# Comparing Employment Data: Revelio Labs vs BLS

This notebook allows users to explore and compare employment data from two sources: **Revelio Labs** and the **U.S. Bureau of Labor Statistics (BLS)**.  

It provides tools to analyze both:

1. **Revisions in employment estimates** – preliminary employment figures updated in subsequent releases.
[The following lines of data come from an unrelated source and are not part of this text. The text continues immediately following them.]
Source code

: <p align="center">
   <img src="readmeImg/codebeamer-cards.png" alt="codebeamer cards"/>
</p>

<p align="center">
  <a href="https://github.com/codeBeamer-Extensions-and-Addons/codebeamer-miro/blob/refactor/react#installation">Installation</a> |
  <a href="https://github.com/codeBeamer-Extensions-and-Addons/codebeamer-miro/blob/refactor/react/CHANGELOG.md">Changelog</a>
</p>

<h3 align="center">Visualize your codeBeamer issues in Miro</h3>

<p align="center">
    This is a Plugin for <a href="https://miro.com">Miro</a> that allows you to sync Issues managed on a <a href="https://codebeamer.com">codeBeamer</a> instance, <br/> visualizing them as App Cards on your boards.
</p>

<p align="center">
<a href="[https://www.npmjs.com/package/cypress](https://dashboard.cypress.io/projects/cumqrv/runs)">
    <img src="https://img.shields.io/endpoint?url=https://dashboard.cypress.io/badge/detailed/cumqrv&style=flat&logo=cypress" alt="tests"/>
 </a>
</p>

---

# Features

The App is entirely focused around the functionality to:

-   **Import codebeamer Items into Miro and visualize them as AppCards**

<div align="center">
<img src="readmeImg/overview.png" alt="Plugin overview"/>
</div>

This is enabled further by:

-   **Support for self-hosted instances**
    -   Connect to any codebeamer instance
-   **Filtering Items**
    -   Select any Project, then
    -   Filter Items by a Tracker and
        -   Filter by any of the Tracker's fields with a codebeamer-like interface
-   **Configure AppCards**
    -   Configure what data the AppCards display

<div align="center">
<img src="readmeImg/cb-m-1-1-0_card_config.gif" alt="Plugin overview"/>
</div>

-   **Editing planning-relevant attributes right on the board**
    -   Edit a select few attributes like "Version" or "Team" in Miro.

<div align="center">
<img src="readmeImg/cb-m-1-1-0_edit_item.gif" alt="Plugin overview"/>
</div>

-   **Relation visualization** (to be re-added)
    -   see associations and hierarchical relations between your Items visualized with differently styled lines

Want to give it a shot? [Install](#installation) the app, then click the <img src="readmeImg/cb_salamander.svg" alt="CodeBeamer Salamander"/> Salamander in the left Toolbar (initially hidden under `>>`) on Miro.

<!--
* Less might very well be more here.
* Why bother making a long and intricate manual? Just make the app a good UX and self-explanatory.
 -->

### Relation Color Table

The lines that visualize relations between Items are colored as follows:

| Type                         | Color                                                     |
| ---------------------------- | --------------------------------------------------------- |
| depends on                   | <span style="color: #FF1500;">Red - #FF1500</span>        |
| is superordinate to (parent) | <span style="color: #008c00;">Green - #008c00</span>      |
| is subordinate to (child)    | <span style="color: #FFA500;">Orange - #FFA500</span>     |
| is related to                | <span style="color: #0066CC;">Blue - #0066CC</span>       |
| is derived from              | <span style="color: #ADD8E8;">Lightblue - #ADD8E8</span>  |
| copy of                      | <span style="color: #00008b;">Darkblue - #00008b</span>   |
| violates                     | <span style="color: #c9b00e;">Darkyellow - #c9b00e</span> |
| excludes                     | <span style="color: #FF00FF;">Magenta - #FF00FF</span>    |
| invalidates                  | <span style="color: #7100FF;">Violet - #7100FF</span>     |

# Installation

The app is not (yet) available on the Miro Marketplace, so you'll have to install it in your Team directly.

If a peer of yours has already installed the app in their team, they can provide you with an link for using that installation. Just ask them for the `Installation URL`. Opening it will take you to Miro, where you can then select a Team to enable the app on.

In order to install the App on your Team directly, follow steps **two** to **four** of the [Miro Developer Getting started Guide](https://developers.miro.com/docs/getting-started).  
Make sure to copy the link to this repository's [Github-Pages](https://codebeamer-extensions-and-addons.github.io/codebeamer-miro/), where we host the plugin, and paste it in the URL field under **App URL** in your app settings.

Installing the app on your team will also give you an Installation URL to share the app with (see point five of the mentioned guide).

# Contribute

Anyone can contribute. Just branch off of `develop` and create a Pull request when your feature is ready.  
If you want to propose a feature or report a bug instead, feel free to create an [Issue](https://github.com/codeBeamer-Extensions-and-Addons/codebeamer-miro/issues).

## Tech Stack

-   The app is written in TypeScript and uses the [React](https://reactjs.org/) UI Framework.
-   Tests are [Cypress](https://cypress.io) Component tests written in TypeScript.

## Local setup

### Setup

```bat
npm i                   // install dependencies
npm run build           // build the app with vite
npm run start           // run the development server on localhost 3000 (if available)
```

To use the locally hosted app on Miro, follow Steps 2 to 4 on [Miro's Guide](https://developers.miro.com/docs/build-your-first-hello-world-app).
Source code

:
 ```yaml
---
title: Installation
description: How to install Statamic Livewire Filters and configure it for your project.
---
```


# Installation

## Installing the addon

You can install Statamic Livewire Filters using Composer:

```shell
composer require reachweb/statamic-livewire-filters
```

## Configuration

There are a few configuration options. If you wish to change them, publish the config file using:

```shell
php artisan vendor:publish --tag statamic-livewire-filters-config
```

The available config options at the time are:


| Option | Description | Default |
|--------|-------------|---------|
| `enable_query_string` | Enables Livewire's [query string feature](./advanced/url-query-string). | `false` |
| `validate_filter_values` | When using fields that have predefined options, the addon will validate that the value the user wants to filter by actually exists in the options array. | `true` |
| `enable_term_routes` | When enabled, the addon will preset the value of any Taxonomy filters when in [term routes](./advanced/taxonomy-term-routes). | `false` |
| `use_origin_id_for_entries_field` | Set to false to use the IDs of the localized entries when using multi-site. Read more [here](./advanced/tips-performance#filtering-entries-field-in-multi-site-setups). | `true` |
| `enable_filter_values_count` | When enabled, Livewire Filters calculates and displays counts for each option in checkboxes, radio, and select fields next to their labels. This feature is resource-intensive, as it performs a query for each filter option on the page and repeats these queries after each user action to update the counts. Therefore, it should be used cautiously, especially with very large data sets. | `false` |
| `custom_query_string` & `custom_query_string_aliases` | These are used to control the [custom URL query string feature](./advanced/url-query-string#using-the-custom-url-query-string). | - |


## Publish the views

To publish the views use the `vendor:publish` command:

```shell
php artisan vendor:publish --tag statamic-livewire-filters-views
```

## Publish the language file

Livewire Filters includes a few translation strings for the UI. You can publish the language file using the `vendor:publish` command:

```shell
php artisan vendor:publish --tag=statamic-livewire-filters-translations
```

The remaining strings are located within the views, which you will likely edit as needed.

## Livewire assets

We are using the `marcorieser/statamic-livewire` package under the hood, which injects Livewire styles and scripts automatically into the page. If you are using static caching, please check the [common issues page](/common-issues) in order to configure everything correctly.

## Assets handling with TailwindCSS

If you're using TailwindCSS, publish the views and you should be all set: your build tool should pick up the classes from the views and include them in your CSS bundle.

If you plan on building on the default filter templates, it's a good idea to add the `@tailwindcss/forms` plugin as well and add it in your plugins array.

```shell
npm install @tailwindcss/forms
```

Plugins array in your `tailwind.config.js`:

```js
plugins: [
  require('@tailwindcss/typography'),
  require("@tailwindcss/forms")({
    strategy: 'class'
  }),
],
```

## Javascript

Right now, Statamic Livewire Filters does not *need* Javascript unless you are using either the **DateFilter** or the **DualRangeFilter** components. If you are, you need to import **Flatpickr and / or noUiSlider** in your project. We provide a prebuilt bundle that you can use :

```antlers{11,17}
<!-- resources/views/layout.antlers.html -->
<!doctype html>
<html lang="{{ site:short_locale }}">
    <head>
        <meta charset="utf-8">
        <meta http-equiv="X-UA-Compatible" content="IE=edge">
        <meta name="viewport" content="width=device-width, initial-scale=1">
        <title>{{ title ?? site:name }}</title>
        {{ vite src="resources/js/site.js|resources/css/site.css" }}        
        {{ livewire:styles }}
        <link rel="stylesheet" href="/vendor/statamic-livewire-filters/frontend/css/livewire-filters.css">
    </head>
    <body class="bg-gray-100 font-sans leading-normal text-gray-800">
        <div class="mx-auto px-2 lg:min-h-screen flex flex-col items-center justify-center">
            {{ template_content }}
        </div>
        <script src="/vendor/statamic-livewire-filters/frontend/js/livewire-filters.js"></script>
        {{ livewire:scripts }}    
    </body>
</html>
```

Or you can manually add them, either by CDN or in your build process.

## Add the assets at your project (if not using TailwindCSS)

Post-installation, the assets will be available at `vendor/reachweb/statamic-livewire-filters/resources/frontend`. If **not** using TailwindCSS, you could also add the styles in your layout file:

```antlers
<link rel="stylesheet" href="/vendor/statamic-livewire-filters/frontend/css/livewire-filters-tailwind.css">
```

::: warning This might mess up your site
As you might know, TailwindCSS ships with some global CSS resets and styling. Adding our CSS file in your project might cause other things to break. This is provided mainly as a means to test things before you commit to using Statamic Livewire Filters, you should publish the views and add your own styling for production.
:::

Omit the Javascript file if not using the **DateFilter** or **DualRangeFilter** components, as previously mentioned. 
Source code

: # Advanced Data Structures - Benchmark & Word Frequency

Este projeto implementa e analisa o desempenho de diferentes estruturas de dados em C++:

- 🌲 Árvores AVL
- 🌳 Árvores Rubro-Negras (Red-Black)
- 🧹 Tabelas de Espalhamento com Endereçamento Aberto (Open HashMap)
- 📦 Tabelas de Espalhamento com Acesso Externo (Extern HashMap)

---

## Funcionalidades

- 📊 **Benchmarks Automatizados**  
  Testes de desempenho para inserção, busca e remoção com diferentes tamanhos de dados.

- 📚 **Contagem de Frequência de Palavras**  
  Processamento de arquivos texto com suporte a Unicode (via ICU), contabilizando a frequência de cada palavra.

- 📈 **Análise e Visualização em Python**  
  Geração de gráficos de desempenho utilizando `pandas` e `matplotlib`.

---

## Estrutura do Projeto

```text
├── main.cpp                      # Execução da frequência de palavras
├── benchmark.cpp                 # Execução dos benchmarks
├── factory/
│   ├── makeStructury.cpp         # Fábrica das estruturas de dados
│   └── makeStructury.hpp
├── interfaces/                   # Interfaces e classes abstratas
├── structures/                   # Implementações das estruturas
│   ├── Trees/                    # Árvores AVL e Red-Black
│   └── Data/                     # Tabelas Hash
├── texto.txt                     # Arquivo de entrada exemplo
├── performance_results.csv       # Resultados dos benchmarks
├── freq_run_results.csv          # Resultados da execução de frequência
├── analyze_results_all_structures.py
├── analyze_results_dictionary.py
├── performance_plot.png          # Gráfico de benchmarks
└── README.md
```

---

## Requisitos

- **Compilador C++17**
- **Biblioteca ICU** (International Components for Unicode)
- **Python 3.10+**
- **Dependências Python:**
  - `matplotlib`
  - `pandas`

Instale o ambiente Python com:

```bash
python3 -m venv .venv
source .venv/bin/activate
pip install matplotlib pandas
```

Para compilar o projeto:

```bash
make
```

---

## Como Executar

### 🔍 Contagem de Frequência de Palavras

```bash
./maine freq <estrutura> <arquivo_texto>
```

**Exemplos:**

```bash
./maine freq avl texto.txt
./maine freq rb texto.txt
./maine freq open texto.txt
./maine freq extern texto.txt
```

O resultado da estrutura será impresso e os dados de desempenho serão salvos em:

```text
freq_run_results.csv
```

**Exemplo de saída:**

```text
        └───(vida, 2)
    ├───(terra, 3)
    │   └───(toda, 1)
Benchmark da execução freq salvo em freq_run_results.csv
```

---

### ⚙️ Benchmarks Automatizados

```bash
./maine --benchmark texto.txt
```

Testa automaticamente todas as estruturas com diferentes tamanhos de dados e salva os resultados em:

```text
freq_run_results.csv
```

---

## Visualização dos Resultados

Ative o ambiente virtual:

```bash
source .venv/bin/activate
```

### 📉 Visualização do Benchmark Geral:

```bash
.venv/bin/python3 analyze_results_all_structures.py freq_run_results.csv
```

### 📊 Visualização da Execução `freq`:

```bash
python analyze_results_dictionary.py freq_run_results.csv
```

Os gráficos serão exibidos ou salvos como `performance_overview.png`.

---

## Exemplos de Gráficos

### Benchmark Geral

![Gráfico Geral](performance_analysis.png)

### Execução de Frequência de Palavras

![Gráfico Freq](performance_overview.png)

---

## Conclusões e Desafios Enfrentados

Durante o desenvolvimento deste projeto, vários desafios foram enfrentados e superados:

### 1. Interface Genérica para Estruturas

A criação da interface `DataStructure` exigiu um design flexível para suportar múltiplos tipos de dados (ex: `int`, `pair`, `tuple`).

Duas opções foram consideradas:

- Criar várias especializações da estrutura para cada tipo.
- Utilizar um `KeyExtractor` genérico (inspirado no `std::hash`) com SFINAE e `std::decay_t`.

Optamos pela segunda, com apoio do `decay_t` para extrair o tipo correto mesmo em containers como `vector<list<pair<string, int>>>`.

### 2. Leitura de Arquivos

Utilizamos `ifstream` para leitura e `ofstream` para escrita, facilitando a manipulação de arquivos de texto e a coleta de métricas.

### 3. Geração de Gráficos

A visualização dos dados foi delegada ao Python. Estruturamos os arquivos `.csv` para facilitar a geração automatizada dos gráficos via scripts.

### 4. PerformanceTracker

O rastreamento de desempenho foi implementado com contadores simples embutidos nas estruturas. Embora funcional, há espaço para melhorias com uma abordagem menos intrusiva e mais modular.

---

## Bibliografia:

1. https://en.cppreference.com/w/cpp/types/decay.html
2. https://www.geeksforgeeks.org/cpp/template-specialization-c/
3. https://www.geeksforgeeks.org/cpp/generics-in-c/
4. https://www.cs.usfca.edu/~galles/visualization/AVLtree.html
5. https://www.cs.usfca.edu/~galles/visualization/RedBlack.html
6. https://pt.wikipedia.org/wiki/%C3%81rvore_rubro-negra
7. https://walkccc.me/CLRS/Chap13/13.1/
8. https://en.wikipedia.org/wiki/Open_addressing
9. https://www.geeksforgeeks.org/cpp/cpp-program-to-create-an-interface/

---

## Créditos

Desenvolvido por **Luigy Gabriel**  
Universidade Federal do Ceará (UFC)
Understanding these revisions is important for evaluating the accuracy and reliability of employment measures over time.  
2. **Levels of seasonally adjusted employment** – compare the actual reported employment levels between Revelio Labs and the BLS.

In this notebook, you can:  
- Examine month-over-month changes in employment for different data releases.  
- Compute and visualize revision rates (differences between releases) for both sources.  
- Compare patterns and magnitudes of revisions between Revelio Labs and the BLS.  
- Compare and visualize the level of seasonally adjusted employment from both sources.

This tool is intended for economists, analysts, and researchers interested in labor market dynamics and data quality.


## Data Requirements

To use this notebook, please download the following files and place them in the working directory:

1. **`employment_national.csv`**  
   Contains the most recent estimates of employment from Revelio Labs starting from **January 2021**.

2. **`employment_national_history.csv`**  
   Contains historical estimates of employment from Revelio Labs starting from **January 2021**.

3. **`bls_revisions.xlsx`**  
   Contains historical revisions in **seasonally adjusted (SA) employment** from the BLS Current Employment Statistics (CES).  
   You can download it from: [BLS CES Revisions Data](https://www.bls.gov/web/empsit/cesnaicsrev.htm)

> **Note:** This notebook also uses the [FRED API](https://fred.stlouisfed.org/) to fetch certain economic series.  
> You will need a valid FRED API key to run those parts of the notebook.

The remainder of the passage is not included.